UP became the arch opponent of the government planning approach to mergers after
the disastrous spectacle of the Rock Island case, which taught forever that
intrusive agency planning takes too long and is an enormous waste of resources
and that such central planning, in the absence of a total market failure, never
produces results any better than what the market produces on its own.

     More recently, UP made a persuasive and successful argument in its CNW
control case that claims by the financially precarious SP that the CNW merger
should be put off until the Board had studied the future structure of the
industry, including the proposed BN/SF combination, should be denied because
delay would contravene the Rail Transportation Policy"s mandate that the Board
"minimize the need for Federal regulatory control over the rail transportation
system."  That argument is equally persuasive here, and I have attached it for
your convenience.

         C. The Future Structure And Financial Condition of The North American
            Rail Industry

         Finally, there are a few things I would like to say about the future
structure of the North American rail industry and its future financial
condition.
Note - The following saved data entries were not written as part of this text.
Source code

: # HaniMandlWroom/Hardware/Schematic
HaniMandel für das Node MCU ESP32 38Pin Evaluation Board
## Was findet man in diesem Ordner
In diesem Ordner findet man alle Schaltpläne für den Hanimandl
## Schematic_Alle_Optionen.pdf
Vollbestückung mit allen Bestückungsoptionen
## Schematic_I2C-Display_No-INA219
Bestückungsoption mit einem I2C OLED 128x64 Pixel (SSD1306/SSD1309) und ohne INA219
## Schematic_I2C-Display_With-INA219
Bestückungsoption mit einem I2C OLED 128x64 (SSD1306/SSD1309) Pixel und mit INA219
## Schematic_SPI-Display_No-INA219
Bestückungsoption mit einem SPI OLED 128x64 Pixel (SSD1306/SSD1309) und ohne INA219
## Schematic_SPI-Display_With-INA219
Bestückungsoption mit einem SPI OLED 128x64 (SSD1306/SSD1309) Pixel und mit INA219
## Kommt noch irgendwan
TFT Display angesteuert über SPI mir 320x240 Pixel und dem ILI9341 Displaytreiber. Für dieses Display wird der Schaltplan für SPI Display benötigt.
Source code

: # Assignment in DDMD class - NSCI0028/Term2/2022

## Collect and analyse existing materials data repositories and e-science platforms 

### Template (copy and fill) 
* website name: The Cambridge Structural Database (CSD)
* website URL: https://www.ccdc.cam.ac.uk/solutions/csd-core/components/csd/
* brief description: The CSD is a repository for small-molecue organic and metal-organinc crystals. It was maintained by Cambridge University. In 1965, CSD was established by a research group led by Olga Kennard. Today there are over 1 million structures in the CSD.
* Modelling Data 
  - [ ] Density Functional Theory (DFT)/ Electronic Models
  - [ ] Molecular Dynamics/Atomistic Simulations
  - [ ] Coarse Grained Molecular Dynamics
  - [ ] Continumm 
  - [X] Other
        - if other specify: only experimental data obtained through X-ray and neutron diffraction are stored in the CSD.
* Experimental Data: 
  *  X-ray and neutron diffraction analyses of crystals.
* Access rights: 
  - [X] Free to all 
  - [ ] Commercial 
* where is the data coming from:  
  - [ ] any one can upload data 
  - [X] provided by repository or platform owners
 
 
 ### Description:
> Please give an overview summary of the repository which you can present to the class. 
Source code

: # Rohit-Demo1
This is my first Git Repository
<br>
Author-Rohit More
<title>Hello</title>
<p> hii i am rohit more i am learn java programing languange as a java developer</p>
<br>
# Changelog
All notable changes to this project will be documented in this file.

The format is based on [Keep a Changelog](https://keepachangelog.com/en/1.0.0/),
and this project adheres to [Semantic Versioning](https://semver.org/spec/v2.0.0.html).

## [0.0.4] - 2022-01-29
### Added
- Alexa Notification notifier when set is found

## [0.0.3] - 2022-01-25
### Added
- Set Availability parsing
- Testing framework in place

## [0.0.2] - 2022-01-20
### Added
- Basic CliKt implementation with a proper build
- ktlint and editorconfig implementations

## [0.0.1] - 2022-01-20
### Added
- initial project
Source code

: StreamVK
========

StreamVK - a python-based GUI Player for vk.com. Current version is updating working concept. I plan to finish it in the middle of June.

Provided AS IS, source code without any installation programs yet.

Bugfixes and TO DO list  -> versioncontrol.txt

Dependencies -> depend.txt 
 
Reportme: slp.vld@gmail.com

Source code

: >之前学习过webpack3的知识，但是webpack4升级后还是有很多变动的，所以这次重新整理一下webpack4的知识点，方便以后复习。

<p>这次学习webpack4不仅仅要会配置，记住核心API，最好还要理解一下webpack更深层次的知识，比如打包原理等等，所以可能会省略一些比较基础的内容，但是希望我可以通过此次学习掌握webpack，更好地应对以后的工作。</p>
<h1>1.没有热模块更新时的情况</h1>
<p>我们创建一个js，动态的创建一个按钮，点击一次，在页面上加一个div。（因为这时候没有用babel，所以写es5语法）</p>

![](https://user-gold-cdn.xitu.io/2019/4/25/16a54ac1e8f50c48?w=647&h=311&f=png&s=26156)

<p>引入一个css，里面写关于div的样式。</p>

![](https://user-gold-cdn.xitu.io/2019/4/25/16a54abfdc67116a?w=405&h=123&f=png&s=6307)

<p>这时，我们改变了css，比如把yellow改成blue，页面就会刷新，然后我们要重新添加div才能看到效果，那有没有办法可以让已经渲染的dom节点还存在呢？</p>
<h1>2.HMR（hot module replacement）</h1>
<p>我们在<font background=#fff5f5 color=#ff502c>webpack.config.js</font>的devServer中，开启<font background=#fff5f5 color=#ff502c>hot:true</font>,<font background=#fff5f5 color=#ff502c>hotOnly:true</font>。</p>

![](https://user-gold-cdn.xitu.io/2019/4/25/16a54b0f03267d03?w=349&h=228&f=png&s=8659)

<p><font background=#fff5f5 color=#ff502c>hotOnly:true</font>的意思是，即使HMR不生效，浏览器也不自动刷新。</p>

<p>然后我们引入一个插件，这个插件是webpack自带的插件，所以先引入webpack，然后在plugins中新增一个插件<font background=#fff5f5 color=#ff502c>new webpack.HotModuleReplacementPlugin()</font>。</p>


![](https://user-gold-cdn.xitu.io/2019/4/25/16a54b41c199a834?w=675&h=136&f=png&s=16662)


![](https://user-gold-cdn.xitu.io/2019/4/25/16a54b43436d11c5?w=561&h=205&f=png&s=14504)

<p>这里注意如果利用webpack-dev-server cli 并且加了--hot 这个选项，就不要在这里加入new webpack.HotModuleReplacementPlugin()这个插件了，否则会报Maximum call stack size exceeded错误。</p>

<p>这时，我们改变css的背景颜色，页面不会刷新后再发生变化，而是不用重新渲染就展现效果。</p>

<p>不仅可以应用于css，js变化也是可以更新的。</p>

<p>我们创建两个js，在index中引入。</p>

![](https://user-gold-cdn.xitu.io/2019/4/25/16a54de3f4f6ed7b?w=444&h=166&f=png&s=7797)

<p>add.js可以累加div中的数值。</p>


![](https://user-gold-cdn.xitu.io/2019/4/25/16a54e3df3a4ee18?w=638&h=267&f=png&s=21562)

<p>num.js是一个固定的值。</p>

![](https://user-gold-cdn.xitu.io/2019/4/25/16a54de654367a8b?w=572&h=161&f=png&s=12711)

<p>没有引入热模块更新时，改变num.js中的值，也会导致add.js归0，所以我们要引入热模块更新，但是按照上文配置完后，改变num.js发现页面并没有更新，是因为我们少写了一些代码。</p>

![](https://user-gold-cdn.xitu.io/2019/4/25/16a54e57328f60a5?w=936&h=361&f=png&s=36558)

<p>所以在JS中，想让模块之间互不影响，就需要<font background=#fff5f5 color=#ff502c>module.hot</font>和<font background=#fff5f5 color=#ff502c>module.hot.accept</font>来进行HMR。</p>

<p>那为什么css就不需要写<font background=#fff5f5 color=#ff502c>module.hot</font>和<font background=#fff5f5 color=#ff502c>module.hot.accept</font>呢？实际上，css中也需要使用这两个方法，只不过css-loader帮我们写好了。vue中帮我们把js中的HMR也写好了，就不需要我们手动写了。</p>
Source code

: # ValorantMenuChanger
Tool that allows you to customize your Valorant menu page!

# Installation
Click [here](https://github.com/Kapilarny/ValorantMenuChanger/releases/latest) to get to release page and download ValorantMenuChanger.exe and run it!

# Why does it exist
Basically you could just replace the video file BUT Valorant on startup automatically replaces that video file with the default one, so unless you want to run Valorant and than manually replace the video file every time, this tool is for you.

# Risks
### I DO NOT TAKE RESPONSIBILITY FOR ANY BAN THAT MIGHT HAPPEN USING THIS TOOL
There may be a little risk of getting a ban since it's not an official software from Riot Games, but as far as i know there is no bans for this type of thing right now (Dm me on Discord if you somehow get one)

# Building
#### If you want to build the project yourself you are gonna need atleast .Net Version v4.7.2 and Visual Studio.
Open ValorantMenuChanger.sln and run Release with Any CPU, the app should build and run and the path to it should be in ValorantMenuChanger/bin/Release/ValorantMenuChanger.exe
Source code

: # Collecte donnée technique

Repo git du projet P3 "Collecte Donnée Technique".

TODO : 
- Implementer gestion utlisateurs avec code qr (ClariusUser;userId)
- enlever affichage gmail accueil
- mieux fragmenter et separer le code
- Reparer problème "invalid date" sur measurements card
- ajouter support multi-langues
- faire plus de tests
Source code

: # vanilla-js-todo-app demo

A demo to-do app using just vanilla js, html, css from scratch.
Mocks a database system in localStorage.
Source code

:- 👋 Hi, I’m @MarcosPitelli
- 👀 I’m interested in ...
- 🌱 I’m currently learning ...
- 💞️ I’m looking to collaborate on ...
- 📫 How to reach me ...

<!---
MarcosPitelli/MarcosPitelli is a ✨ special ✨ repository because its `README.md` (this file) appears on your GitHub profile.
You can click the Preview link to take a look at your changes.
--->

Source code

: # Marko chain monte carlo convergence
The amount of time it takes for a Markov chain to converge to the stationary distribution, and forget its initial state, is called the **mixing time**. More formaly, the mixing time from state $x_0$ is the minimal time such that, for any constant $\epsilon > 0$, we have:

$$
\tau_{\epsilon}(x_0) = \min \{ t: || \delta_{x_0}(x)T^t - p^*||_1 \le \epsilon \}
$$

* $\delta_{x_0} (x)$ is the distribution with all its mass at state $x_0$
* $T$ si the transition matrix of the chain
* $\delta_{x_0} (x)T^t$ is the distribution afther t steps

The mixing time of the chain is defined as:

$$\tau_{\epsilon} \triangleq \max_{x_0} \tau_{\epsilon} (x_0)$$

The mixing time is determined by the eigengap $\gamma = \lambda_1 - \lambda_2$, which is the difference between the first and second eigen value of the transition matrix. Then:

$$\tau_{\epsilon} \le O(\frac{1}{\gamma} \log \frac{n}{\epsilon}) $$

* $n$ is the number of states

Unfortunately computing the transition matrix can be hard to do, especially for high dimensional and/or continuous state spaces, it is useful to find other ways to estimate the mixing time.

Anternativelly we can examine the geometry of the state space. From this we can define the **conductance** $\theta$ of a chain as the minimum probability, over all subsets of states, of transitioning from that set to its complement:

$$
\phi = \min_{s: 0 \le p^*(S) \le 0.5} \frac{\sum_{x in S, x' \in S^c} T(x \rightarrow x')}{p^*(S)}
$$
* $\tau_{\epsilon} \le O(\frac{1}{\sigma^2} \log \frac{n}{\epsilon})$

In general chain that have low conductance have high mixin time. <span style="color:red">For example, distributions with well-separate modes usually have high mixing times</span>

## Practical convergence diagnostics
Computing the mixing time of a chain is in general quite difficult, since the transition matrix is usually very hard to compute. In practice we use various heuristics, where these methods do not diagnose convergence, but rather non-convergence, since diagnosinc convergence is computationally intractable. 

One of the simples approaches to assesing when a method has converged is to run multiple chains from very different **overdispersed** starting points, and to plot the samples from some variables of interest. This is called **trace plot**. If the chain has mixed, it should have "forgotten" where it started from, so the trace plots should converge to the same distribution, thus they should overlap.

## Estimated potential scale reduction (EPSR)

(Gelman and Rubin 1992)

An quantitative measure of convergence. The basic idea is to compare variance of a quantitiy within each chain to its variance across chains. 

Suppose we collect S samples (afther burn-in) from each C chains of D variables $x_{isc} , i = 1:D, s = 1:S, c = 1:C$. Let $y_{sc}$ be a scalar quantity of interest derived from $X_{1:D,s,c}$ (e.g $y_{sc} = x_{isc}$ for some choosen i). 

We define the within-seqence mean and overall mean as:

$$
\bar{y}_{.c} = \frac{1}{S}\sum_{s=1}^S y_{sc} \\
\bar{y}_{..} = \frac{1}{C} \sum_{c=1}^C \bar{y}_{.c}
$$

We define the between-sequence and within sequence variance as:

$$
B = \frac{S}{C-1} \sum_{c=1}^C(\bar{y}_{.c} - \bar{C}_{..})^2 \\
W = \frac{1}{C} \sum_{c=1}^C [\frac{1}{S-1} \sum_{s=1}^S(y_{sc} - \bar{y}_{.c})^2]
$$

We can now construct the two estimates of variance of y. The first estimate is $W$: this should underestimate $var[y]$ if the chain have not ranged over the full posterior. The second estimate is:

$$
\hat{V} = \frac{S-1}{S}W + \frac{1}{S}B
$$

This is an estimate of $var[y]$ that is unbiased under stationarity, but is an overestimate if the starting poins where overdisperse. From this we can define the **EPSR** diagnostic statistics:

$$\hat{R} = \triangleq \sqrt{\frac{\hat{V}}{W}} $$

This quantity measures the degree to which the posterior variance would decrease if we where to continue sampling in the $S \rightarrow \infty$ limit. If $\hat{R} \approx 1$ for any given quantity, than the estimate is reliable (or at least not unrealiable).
There is a great deal of risk associated with this kind of exercise
in predicting the future. Nonetheless, as long as the touchstone for our
predictions remain the public interest standard and not the parochial interests
of one or another group of competitor railroads, the predictions that emerge
will have a proper grounding in the process that Congress has required for rail
consolidations.

         I believe that there is a definable public interest here, one that is
easy to see in light of your past regulatory progress. The market-based
regulation of the past two decades has prompted the North American rail industry
to rationalize a patchwork of smaller lines into a much more efficient rail
network. Likewise, the future structure of the industry should also realize the
efficient use of resources. Market-based regulation has harnessed the power of
competition to create the efficient rail network of today, eschewing central
planning as anachronistic and perilous. Likewise, the future structure of the
industry should also be characterized by vigorous competition.

         At the same time, however, the efficient rationalization of redundant
rail assets has largely been realized. That is why I believe that we are now
best served by refining the public interest inquiry with a renewed emphasis on
improved customer service. This is the essential focus if rail transportation is
to be more competitive with the other modes that also serve the "just in time"
needs of the modern commercial world.

         Attention to customer service will ensure the legacy of a twenty-year
struggle to make the industry efficient enough to survive. However, the service
mandate does not detail any particular industry structure. It is of course
possible that two major North American railroads will emerge, but that
possibility is not a certainty nor even a probability. Nor is there any reason
to believe that the industry structure will ever become static. My belief is
that the railroad industry will continue its long history of changing along with
the economy at large. That is the only way rail can remain a competitive mode.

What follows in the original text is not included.